The court offered a few important caveats: a manufacturer that leaves its sales force at liberty to converse unscripted with doctors about off-label use of an approved drug invites a misbranding action if false or misleading (e.g., one-sided or incomplete) representations result.

And the dynamic nature of science and medicine is such that knowledge is ever-advancing. A statement that is fair and balanced today may become incomplete in the future as new studies are done or new data is acquired.

Again, one to keep an eye on.
 

 

PhRMA Responds to FDA Letter in First Amendment Dispute

The Pharmaceutical Research and Manufacturers of America last week submitted an amicus brief relating to the FDA's response to a drug company's suit challenging limits on truthful communications about off-label uses of a drug. See Amarin Pharma, Inc. v. FDA,  No. 15-cv-03588 (S.D.N.Y)(amicus brief filed 6/11/15).
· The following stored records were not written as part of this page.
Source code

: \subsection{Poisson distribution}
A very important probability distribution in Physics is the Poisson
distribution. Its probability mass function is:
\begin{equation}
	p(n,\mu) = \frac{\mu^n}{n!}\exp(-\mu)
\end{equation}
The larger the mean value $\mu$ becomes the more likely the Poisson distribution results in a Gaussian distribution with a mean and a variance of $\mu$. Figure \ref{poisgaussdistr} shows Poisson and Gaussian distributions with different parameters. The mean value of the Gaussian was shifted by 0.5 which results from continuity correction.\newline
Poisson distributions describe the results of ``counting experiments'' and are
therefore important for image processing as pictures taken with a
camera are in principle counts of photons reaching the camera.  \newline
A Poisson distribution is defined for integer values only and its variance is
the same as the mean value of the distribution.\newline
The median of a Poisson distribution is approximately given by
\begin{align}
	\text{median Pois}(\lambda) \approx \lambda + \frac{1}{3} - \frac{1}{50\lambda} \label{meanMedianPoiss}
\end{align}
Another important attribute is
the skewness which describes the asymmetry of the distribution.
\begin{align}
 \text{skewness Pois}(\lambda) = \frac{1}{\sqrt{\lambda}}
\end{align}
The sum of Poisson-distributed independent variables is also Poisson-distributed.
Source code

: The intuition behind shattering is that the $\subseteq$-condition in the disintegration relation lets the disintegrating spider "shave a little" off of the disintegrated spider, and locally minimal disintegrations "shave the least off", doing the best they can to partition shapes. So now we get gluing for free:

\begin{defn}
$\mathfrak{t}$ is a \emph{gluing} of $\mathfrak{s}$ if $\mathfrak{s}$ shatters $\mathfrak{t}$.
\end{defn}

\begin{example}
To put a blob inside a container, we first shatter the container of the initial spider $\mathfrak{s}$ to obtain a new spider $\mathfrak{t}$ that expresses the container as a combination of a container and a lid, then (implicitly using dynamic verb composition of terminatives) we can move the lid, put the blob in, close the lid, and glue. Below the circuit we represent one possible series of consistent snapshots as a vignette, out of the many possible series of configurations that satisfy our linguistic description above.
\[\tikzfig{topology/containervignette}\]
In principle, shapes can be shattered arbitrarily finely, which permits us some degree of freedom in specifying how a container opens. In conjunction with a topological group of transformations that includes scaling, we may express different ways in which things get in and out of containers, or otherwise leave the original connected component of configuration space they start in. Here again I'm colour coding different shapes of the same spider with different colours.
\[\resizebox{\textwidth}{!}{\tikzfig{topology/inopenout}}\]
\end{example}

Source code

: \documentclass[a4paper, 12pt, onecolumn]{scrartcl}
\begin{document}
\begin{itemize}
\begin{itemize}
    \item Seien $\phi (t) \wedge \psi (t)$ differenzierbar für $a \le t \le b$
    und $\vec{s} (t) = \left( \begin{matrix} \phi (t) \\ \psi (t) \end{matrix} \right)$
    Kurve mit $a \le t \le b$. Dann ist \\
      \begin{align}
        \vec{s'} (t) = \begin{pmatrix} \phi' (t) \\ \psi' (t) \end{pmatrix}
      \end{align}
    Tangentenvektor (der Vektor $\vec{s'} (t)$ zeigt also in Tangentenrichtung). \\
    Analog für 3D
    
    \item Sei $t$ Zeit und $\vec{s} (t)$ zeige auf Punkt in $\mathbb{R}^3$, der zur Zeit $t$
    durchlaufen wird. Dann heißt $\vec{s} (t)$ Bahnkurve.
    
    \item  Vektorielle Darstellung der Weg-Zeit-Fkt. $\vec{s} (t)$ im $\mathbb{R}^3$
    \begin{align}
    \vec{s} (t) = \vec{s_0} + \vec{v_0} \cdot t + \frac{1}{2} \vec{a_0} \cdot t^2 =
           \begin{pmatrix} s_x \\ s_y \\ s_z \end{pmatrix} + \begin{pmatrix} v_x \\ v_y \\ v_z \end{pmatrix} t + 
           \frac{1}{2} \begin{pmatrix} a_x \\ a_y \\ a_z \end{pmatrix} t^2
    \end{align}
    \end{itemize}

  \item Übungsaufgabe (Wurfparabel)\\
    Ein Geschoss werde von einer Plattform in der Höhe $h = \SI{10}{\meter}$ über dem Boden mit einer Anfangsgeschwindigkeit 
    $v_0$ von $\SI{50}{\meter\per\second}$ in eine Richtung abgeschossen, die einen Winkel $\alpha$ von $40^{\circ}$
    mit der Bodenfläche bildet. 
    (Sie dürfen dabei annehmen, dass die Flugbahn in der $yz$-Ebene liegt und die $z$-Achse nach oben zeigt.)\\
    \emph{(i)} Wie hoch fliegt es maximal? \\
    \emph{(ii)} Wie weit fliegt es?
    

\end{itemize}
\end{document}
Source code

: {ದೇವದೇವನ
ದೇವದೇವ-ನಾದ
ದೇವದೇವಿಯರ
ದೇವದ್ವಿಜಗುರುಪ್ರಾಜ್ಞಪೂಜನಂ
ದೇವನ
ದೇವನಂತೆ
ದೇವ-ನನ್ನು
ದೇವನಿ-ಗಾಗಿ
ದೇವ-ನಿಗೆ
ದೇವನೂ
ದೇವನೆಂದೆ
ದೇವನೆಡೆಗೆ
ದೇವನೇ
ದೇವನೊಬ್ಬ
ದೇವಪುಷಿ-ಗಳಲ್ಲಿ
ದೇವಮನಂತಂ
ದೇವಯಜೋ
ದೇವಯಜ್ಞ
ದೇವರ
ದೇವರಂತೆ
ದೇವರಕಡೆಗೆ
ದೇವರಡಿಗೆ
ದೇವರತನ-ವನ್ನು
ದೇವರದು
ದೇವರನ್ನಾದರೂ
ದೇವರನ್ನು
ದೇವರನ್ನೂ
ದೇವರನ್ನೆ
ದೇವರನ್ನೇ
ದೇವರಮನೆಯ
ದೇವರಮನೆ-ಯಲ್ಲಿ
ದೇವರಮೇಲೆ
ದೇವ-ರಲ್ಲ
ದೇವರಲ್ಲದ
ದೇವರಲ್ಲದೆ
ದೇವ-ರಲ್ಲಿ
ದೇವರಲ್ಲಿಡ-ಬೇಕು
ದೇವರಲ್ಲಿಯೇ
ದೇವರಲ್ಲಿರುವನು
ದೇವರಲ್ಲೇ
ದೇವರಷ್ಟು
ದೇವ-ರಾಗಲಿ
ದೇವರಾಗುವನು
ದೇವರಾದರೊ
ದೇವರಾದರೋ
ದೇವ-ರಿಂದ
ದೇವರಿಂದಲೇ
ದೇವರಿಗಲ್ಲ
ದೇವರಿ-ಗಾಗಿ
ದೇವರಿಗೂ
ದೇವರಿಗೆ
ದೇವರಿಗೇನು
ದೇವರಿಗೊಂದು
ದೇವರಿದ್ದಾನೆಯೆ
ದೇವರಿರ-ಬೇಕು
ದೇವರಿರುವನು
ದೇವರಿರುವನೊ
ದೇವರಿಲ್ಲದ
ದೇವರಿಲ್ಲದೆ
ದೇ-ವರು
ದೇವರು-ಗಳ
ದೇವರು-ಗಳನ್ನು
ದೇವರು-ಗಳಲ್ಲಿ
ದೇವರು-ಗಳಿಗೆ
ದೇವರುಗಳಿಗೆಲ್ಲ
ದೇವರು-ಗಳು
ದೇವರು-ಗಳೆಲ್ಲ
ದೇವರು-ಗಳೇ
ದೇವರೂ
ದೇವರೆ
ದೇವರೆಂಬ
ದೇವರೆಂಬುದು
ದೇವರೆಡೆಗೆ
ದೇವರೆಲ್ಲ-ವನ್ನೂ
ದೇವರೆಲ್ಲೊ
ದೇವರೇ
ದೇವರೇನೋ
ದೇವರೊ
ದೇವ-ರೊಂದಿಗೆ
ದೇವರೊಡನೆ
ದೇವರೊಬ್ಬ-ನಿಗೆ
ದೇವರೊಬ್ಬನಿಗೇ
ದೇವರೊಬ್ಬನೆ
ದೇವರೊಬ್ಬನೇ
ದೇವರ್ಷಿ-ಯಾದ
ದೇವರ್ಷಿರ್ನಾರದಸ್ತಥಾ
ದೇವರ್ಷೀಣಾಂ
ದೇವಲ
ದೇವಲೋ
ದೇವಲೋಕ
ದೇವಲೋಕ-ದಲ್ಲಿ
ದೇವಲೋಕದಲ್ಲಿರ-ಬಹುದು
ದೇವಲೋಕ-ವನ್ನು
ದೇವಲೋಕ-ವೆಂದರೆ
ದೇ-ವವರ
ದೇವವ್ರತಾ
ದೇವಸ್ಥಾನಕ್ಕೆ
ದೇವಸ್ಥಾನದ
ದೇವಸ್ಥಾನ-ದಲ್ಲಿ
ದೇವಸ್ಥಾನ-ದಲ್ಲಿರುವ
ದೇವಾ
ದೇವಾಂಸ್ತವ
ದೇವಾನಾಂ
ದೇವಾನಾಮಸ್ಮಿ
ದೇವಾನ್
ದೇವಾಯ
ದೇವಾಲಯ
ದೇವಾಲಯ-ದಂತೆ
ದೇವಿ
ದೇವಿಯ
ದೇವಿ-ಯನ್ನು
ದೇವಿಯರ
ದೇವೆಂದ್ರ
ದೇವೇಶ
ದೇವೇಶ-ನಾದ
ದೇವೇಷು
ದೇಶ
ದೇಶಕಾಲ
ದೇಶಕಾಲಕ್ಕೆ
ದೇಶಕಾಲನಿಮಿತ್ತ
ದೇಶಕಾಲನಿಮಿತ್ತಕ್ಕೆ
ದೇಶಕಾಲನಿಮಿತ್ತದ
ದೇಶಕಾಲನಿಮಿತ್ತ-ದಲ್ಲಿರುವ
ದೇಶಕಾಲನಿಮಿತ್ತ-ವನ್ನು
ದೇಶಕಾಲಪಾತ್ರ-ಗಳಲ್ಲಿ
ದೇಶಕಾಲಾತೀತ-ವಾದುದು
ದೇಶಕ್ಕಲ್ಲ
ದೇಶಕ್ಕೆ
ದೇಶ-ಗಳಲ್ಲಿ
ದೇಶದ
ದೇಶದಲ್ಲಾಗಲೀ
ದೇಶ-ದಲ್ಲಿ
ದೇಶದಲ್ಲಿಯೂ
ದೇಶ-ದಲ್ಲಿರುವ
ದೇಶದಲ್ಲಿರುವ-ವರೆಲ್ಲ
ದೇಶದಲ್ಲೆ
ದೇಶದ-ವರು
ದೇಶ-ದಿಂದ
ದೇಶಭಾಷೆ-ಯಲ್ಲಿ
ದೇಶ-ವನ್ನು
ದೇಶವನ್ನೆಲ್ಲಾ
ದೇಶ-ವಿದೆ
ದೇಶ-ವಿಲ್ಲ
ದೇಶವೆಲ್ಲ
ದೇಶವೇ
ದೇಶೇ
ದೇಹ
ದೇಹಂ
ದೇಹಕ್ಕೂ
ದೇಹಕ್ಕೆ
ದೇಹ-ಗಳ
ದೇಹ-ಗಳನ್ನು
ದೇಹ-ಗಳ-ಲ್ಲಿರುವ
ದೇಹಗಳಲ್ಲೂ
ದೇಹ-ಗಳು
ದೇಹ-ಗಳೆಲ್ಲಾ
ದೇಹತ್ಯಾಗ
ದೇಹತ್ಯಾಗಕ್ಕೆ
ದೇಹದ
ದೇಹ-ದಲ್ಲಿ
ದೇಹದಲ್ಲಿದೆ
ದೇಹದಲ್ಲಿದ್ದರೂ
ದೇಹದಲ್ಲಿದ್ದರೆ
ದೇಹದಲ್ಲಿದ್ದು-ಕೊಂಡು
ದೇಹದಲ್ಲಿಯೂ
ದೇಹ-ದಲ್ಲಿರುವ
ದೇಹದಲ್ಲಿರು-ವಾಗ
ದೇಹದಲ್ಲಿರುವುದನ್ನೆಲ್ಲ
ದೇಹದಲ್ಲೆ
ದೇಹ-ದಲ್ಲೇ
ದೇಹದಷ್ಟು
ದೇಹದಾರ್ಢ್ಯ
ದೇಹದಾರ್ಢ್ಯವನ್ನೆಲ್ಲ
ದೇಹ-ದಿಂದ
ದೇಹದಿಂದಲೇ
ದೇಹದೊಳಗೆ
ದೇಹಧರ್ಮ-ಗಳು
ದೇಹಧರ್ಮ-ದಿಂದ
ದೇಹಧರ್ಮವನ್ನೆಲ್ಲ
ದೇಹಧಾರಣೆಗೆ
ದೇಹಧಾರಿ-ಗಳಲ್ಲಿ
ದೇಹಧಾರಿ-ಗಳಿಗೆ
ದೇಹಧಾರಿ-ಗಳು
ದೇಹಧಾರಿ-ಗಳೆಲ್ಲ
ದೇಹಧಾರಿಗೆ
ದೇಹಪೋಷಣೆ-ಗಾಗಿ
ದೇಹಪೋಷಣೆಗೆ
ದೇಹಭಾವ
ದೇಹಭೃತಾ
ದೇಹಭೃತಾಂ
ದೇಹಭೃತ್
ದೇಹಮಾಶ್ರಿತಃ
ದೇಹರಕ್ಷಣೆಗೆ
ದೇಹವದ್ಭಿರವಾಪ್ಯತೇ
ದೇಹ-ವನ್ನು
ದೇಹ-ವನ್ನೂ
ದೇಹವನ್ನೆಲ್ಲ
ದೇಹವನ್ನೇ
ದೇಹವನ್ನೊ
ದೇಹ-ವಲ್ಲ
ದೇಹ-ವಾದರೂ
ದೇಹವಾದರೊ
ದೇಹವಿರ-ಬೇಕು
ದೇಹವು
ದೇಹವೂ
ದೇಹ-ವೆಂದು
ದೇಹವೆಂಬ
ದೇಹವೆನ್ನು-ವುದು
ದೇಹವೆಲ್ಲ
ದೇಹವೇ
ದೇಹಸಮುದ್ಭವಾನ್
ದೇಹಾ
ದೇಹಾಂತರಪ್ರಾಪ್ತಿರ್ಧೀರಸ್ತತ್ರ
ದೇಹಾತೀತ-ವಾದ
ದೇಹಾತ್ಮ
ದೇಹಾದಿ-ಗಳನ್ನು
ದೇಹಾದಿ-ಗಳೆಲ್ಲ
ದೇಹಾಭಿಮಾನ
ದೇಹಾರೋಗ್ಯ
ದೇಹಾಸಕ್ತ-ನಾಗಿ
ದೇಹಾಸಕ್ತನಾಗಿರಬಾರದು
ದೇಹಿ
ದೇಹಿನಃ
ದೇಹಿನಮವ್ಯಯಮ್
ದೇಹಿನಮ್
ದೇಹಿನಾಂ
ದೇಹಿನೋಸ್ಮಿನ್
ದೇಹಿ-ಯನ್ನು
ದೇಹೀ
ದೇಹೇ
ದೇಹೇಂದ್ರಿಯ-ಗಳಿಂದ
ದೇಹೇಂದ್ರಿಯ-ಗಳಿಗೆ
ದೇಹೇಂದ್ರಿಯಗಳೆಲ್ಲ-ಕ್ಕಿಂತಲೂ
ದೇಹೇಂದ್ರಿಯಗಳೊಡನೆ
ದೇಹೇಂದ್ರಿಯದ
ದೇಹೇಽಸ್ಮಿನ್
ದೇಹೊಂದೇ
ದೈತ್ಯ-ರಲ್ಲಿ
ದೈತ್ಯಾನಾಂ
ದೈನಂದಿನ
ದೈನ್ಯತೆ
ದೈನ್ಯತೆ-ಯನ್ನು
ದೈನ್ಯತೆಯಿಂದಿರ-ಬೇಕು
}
Readers will recall that the case involves FDA interpretations that potentially make a drug manufacturer criminally and civilly liable for providing truthful and non-misleading scientific and medical information to well-trained health care professionals regarding unapproved uses of FDA-approved drugs or data that are not contained in the FDA approved labeling for such medicines. (Our friends over at the Drug and Device Law Blog have covered this issue extensively.)

PhRMA said in the amicus brief filed June 11th in the U.S. District Court for the Southern District of New York that FDA's recent maneuver -- a regulatory letter to the plaintiff, Amarin Pharma  --did not “cure the constitutional defects in FDA's content-based restrictions on protected speech.” In the letter, the FDA said it now all of a sudden doesn't object to many of the "off-label statements" the company might consider making about its cholesterol treatment drug.  So, the agency wouldn't necessarily consider the dissemination of some of that information to be false or misleading.

Because doctors routinely lawfully prescribe FDA-approved drugs for unapproved uses, informed patient care relies upon doctors having access to accurate, comprehensive, and current information about such uses. Biopharmaceutical manufacturers are an important source of this knowledge, said the brief. Amarin has a First Amendment right to provide such truthful and non-misleading  information. Doctors have a First Amendment right to receive it. And patients have a strong health-related interest in an affirmation of those rights. 

FDA’s recent made-for-litigation “regulatory letter” to Amarin does not cure the constitutional defects in FDA’s content-based restrictions on protected speech. The brief argued that instead FDA exacerbates and reinforces them in a footnote which reiterates in broad strokes the Agency’s 
longstanding position that the FDCA and FDA’s implementing regulations prohibit manufacturers from speaking to healthcare professionals about unapproved uses. Beyond that, the letter purports to be an exercise of enforcement discretion, relies on “draft” guidance documents that FDA itself contends do not bind the Agency, and contains significant caveats that preserve the Government’s option to pursue criminal and civil enforcement based on manufacturers’ protected speech.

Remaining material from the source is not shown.